**Data records**
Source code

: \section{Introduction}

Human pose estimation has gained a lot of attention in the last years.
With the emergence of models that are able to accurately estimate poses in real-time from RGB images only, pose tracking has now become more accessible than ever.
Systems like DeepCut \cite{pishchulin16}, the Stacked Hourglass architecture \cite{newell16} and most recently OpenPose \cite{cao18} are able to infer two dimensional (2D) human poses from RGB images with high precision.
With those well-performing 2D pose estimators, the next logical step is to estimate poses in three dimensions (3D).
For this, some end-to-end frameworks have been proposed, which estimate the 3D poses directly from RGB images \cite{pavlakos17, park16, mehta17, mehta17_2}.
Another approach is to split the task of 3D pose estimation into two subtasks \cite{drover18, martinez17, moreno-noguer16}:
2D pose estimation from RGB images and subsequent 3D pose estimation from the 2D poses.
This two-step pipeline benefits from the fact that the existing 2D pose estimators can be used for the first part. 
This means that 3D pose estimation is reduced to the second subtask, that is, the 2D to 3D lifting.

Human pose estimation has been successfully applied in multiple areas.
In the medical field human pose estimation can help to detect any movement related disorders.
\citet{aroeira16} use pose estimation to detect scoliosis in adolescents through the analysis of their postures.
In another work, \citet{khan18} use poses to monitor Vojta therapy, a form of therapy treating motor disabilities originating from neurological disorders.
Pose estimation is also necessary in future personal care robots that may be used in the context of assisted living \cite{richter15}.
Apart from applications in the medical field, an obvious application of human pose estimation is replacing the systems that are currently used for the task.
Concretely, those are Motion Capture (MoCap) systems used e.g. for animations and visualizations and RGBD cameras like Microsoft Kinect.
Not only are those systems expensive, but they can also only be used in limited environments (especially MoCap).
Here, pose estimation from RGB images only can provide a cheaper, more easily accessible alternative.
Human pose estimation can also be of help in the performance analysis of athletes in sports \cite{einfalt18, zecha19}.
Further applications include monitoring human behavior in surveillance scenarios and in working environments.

**Exercise goal**
Take every line above that includes "analysis" and list it.

**Your solution**
\citet{aroeira16} use pose estimation to detect scoliosis in adolescents through the analysis of their postures.
Human pose estimation can also be of help in the performance analysis of athletes in sports \cite{einfalt18, zecha19}.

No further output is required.